= Independent candidates in the 1999 Manitoba provincial election =

There were several independent candidates in the 1999 Manitoba provincial election, none of whom were elected. Information about these candidates may be found on this page.

==Don Jessiman (Brandon East)==

Jessiman was born in Wellwood, Manitoba, and has lived in Brandon for all of his adult life. He worked as a Western Regional Manager for the provincial government's Driver and Vehicle Licensing, and is now retired. He was a city councillor, having represented Brandon's Green Acres Ward (Ward 10) from 1995 until 2010 when he lost to Jan Chaboyer. Jessiman has also been a director for the Federation of Canadian Municipalities.

In 1998, he supported the construction of a new Maple Leaf Hog Plant in the area. In 1999, he participated in a federal task force on project funding in western Canada.
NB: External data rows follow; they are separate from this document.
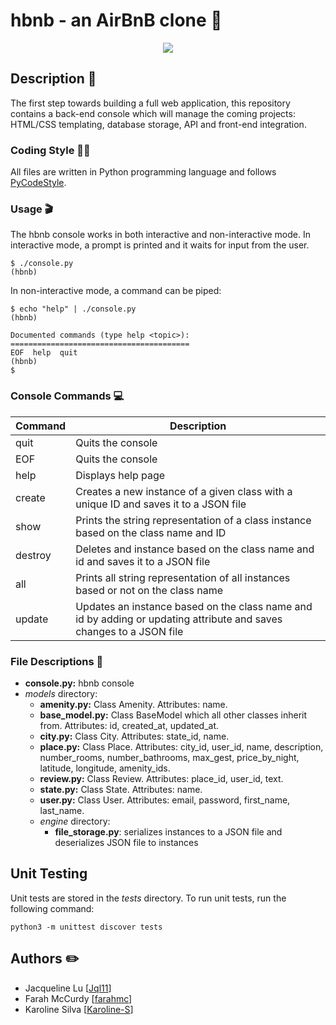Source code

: # hbnb - an AirBnB clone :city_sunrise:

<p align="center" width="100%">
    <img src="https://github.com/farahmc/holbertonschool-AirBnB_clone/blob/main/hbnb.png">
</p>

## Description :speech_balloon:

The first step towards building a full web application, this repository contains a back-end console which will manage the coming projects: HTML/CSS templating, database storage, API and front-end integration.

### Coding Style :technologist:
All files are written in Python programming language and follows [PyCodeStyle](https://pypi.org/project/pycodestyle/).

### Usage :clapper:
The hbnb console works in both interactive and non-interactive mode. In interactive mode, a prompt is printed and it waits for input from the user.
```
$ ./console.py
(hbnb)
```
In non-interactive mode, a command can be piped:
```
$ echo "help" | ./console.py
(hbnb)

Documented commands (type help <topic>):
========================================
EOF  help  quit
(hbnb) 
$
```

### Console Commands :computer:
| Command | Description |
| -------| ----------- |
| quit | Quits the console |
|EOF | Quits the console |
| help | Displays help page |
| create <class> | Creates a new instance of a given class with a unique ID and saves it to a JSON file |
| show <class> <id> | Prints the string representation of a class instance based on the class name and ID|
| destroy <class> <id> | Deletes and instance based on the class name and id and saves it to a JSON file |
| all | Prints all string representation of all instances based or not on the class name |
| update | Updates an instance based on the class name and id by adding or updating attribute and saves changes to a JSON file |

### File Descriptions :floppy_disk:
- **console.py:** hbnb console
- *models* directory:
  - **amenity.py:** Class Amenity. Attributes: name.
  - **base_model.py:** Class BaseModel which all other classes inherit from. Attributes: id, created_at, updated_at.
  - **city.py:** Class City. Attributes: state_id, name.
  - **place.py:** Class Place. Attributes: city_id, user_id, name, description, number_rooms, number_bathrooms, max_gest, price_by_night, latitude, longitude, amenity_ids.
  - **review.py:** Class Review. Attributes: place_id, user_id, text.
  -  **state.py:** Class State. Attributes: name.
  - **user.py:** Class User. Attributes: email, password, first_name, last_name.
  - *engine* directory:
    - **file_storage.py**: serializes instances to a JSON file and deserializes JSON file to instances
  
 ## Unit Testing
 Unit tests are stored in the *tests* directory. To run unit tests, run the following command:
 ```
 python3 -m unittest discover tests
 ```
  
 ## Authors :pencil2:
- Jacqueline Lu [[Jql11](https://github.com/Jql11)]
- Farah McCurdy [[farahmc](https://github.com/farahmc)]
- Karoline Silva [[Karoline-S](https://github.com/Karoline-S)]
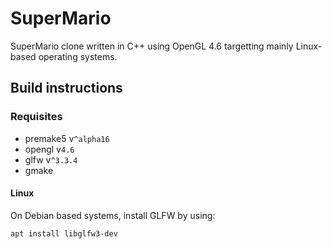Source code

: # SuperMario

SuperMario clone written in C++ using OpenGL 4.6 targetting mainly Linux-based operating systems.

## Build instructions

### Requisites

- premake5 v`^alpha16`
- opengl v`4.6`
- glfw v`^3.3.4`
- gmake

#### Linux

On Debian based systems, install GLFW by using:

```shell
apt install libglfw3-dev
```
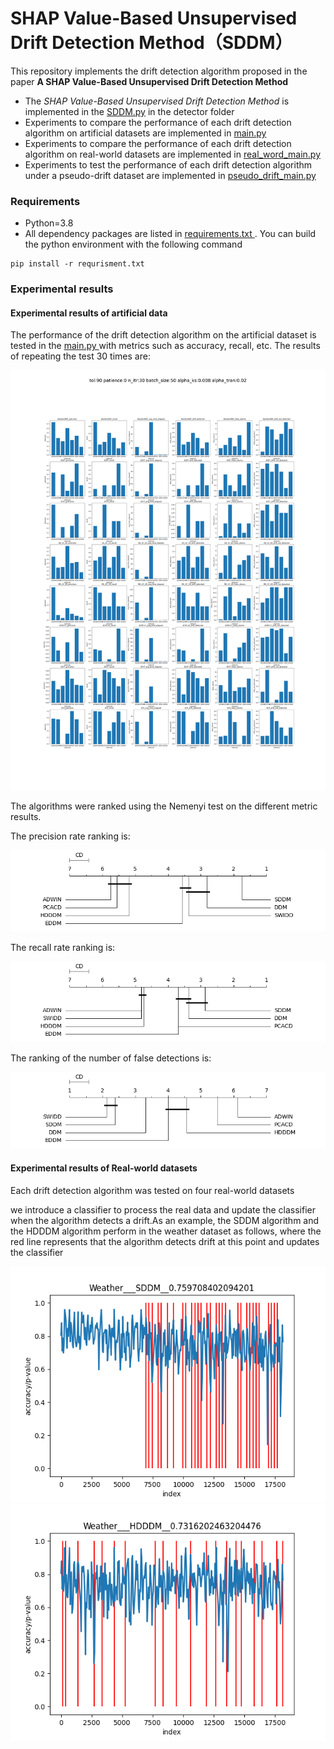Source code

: # SHAP Value-Based Unsupervised Drift Detection Method（SDDM）

This repository implements the drift detection algorithm proposed in the paper **A SHAP Value-Based Unsupervised Drift Detection Method**

- The *SHAP Value-Based Unsupervised Drift Detection Method* is implemented in the [SDDM.py](https://github.com/blindsub/SDDM/blob/master/detector/SDDM.py) in the detector folder
- Experiments to compare the performance of each drift detection algorithm on artificial datasets are implemented in [main.py ](https://github.com/blindsub/SDDM/blob/master/main.py)
- Experiments to compare the performance of each drift detection algorithm on real-world datasets are implemented in [real_word_main.py](https://github.com/blindsub/SDDM/blob/master/real_word_main.py)
- Experiments to test the performance of each drift detection algorithm under a pseudo-drift dataset are implemented in [pseudo_drift_main.py](https://github.com/blindsub/SDDM/blob/master/pseudo_drift_main.py)



### Requirements

- Python=3.8
- All dependency packages are listed in [requirements.txt ](https://github.com/blindsub/SDDM/blob/master/requirements.txt). You can build the python environment with the following command

```shell
pip install -r requrisment.txt
```

### Experimental results

#### Experimental results of artificial data

The performance of the drift detection algorithm on the artificial dataset is tested in the [main.py ](https://github.com/blindsub/SDDM/blob/master/main.py) with metrics such as accuracy, recall, etc. The results of repeating the test 30 times are:

![](https://github.com/blindsub/SDDM/raw/master/result/result_1671607203.0845156.png)

The algorithms were ranked using the Nemenyi test on the different metric results.

The precision rate ranking is:

![](https://github.com/blindsub/SDDM/raw/master/result/nemenyi/1671607208.6429975precision.png)

The recall rate ranking is:

![](https://github.com/blindsub/SDDM/raw/master/result/nemenyi/1671607208.781749recall.png)

The ranking of the number of false detections is:

![](https://github.com/blindsub/SDDM/raw/master/result/nemenyi/1671607209.1928563false_alarms.png)

#### Experimental results of Real-world datasets

Each drift detection algorithm was tested on four real-world datasets

we introduce a classifier to process the real data and update the classifier when the algorithm detects a drift.As an example, the SDDM algorithm and the HDDDM algorithm perform in the weather dataset as follows, where the red line represents that the algorithm detects drift at this point and updates the classifier


<img src="https://github.com/blindsub/SDDM/raw/master/result/real_word/Weather___SDDM__0.759708402094201.png" />
<img src="https://github.com/blindsub/SDDM/raw/master/result/real_word/Weather___HDDDM__0.7316202463204476.png" />


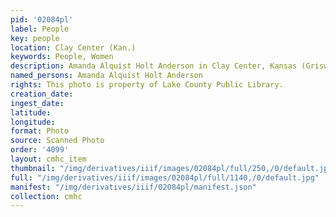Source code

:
 ```yaml
---
pid: '02084pl'
label: People
key: people
location: Clay Center (Kan.)
keywords: People, Women
description: Amanda Alquist Holt Anderson in Clay Center, Kansas (Griswold Collection)
named_persons: Amanda Alquist Holt Anderson
rights: This photo is property of Lake County Public Library.
creation_date: 
ingest_date: 
latitude: 
longitude: 
format: Photo
source: Scanned Photo
order: '4099'
layout: cmhc_item
thumbnail: "/img/derivatives/iiif/images/02084pl/full/250,/0/default.jpg"
full: "/img/derivatives/iiif/images/02084pl/full/1140,/0/default.jpg"
manifest: "/img/derivatives/iiif/02084pl/manifest.json"
collection: cmhc
---
```

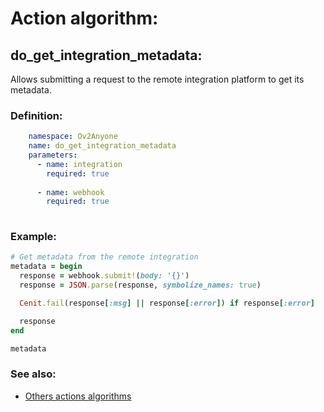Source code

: # Action algorithm:

## do_get_integration_metadata:

Allows submitting a request to the remote integration platform to get its metadata.
    
### Definition:
```YAML
    namespace: Ov2Anyone
    name: do_get_integration_metadata
    parameters:
      - name: integration
        required: true
        
      - name: webhook
        required: true
        
```

### Example:
```RUBY
# Get metadata from the remote integration
metadata = begin
  response = webhook.submit!(body: '{}')
  response = JSON.parse(response, symbolize_names: true)

  Cenit.fail(response[:msg] || response[:error]) if response[:error]

  response
end

metadata
```

### See also:
* [Others actions algorithms](overview?id=do_get_integration_metadata)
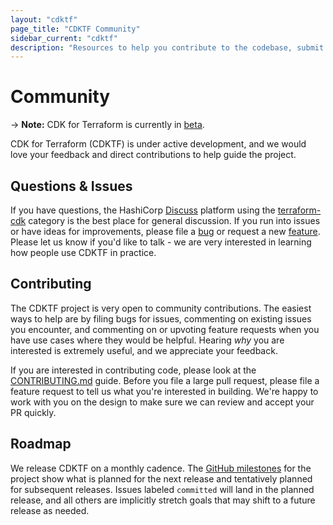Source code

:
 ```yaml
---
layout: "cdktf"
page_title: "CDKTF Community"
sidebar_current: "cdktf"
description: "Resources to help you contribute to the codebase, submit issues, ask questions, and see our roadmap."
---
```


# Community

-> **Note:** CDK for Terraform is currently in [beta](/docs/cdktf/index.html#project-maturity-and-production-readiness).

CDK for Terraform (CDKTF) is under active development, and we would love your feedback and direct contributions to help guide the project.

## Questions & Issues

If you have questions, the HashiCorp [Discuss](https://discuss.hashicorp.com/) platform using the [terraform-cdk](https://discuss.hashicorp.com/c/terraform-core/cdk-for-terraform/) category is the best place for general discussion. If you run into issues or have ideas for improvements, please file a [bug](https://github.com/hashicorp/terraform-cdk/issues/new?assignees=&labels=bug&template=bug-report.md&title=) or request a new [feature](https://github.com/hashicorp/terraform-cdk/issues/new?assignees=&labels=enhancement&template=feature-request.md&title=). Please let us know if you'd like to talk - we are very interested in learning how people use CDKTF in practice.

## Contributing

The CDKTF project is very open to community contributions. The easiest ways to help are by filing bugs for issues, commenting on existing issues you encounter, and commenting on or upvoting feature requests when you have use cases where they would be helpful. Hearing _why_ you are interested is extremely useful, and we appreciate your feedback.

If you are interested in contributing code, please look at the [CONTRIBUTING.md](https://github.com/hashicorp/terraform-cdk/blob/main/CONTRIBUTING.md) guide. Before you file a large pull request, please file a feature request to tell us what you're interested in building. We're happy to work with you on the design to make sure we can review and accept your PR quickly.

## Roadmap

We release CDKTF on a monthly cadence. The [GitHub milestones](https://github.com/hashicorp/terraform-cdk/milestones) for the project show what is planned for the next release and tentatively planned for subsequent releases. Issues labeled `committed` will land in the planned release, and all others are implicitly stretch goals that may shift to a future release as needed.
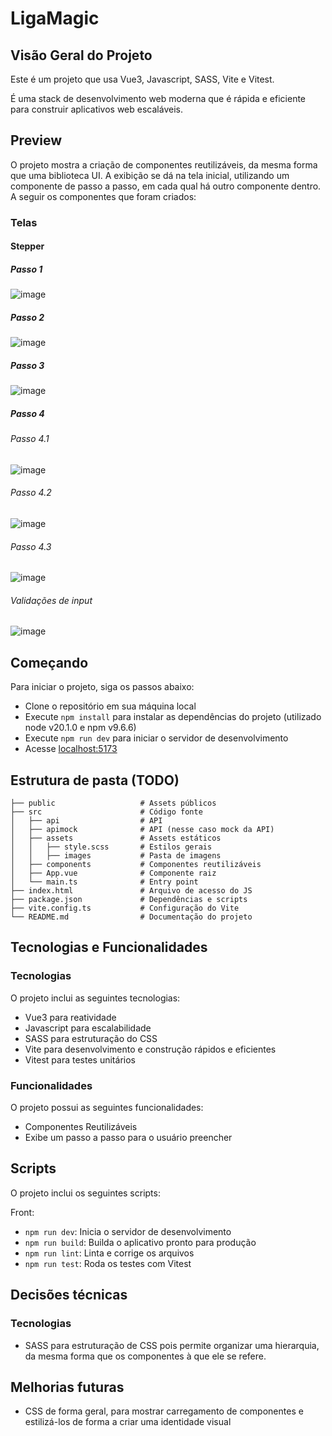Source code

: # LigaMagic

## Visão Geral do Projeto

Este é um projeto que usa Vue3, Javascript, SASS, Vite e Vitest.

É uma stack de desenvolvimento web moderna que é rápida e eficiente para construir aplicativos web escaláveis.

## Preview

O projeto mostra a criação de componentes reutilizáveis, da mesma forma que uma biblioteca UI. A exibição se dá na tela inicial, utilizando um componente de passo a passo, em cada qual há outro componente dentro.
A seguir os componentes que foram criados:

### Telas

#### Stepper

##### Passo 1

![image](https://github.com/augustopiatto/LigaMagic-ProcessoSeletivo/assets/77405968/1e51380d-1c12-4d52-a5d7-019e424af693)

##### Passo 2

![image](https://github.com/augustopiatto/LigaMagic-ProcessoSeletivo/assets/77405968/3aba9d46-f57d-405b-99cf-8ff97fcefed8)

##### Passo 3

![image](https://github.com/augustopiatto/LigaMagic-ProcessoSeletivo/assets/77405968/0aa4855a-f08d-41f5-9912-f302c565549e)

##### Passo 4

###### Passo 4.1

![image](https://github.com/augustopiatto/LigaMagic-ProcessoSeletivo/assets/77405968/8abc80ab-ddac-41ed-9035-35c6f641ed5e)

###### Passo 4.2

![image](https://github.com/augustopiatto/LigaMagic-ProcessoSeletivo/assets/77405968/6fd7931d-8c9a-4b75-b04a-490dd8941f2a)

###### Passo 4.3

![image](https://github.com/augustopiatto/LigaMagic-ProcessoSeletivo/assets/77405968/7a1a026a-7cc7-4877-b12a-0fd7d10292f6)

###### Validações de input

![image](https://github.com/augustopiatto/LigaMagic-ProcessoSeletivo/assets/77405968/99ad1a69-b53f-43bd-ba70-81cf4913cf53)

## Começando

Para iniciar o projeto, siga os passos abaixo:

- Clone o repositório em sua máquina local
- Execute `npm install` para instalar as dependências do projeto (utilizado node v20.1.0 e npm v9.6.6)
- Execute `npm run dev` para iniciar o servidor de desenvolvimento
- Acesse [localhost:5173](http://localhost:5173/)

## Estrutura de pasta (TODO)

```
├── public                   # Assets públicos
├── src                      # Código fonte
│   ├── api                  # API
│   ├── apimock              # API (nesse caso mock da API)
│   ├── assets               # Assets estáticos
│   │   ├── style.scss       # Estilos gerais
│   │   ├── images           # Pasta de imagens
│   ├── components           # Componentes reutilizáveis
│   ├── App.vue              # Componente raiz
│   └── main.ts              # Entry point
├── index.html               # Arquivo de acesso do JS
├── package.json             # Dependências e scripts
├── vite.config.ts           # Configuração do Vite
└── README.md                # Documentação do projeto
```

## Tecnologias e Funcionalidades

### Tecnologias

O projeto inclui as seguintes tecnologias:

- Vue3 para reatividade
- Javascript para escalabilidade
- SASS para estruturação do CSS
- Vite para desenvolvimento e construção rápidos e eficientes
- Vitest para testes unitários

### Funcionalidades

O projeto possui as seguintes funcionalidades:

- Componentes Reutilizáveis
- Exibe um passo a passo para o usuário preencher

## Scripts

O projeto inclui os seguintes scripts:

Front:

- `npm run dev`: Inicia o servidor de desenvolvimento
- `npm run build`: Builda o aplicativo pronto para produção
- `npm run lint`: Linta e corrige os arquivos
- `npm run test`: Roda os testes com Vitest

## Decisões técnicas

### Tecnologias

- SASS para estruturação de CSS pois permite organizar uma hierarquia, da mesma forma que os componentes à que ele se refere.

## Melhorias futuras

- CSS de forma geral, para mostrar carregamento de componentes e estilizá-los de forma a criar uma identidade visual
Jessiman was a member of the New Democratic Party when he was first elected in 1995. His participation in the 1999 provincial election was a surprise to most political observers. He filed his nomination papers minutes before the deadline, saying that none of the parties were sufficiently focused on seniors or housing for young people. He was 67 years old during the election.

Electoral record
| Election | Division | Party | Votes | % | Place | Winner |
|---|---|---|---|---|---|---|
| 1995 Brandon | Council, Ward Ten | n/a | 616 |  | 1/3 | himself |
| 1999 provincial | Brandon East | Independent | 525 | 6.65 | 3/4 | Drew Caldwell, New Democratic Party |
| 1998 Brandon | Council, Ward Ten | n/a | accl. | - | 1/1 | himself |
| 2002 Brandon | Council, Ward Ten | n/a | 777 |  | 1/3 | himself |
| 2006 Brandon | Council, Ward Ten | n/a | 686 |  | 1/2 | himself |

==Peter Juba (Point Douglas)==

Juba ran for Mayor of Winnipeg in 1986 and finished third in a field of ten candidates, behind frontrunners William Norrie and Russell Doern. Juba's relatively strong showing may have been partly the result of voters confusing him with Stephen Juba, who served as Winnipeg's mayor from 1957 to 1977. Peter Juba supported lower property taxes and a wage reduction for senior government officials and claimed not to know if he was related to Stephen Juba.

He received 360 votes (5.75%) in the 1999 election, finishing last in a field of four candidates. The winner was George Hickes of the New Democratic Party.

Juba later contested the Mynarski ward in the 2002 Winnipeg municipal elections and placed third against Harry Lazarenko with 1,138 votes.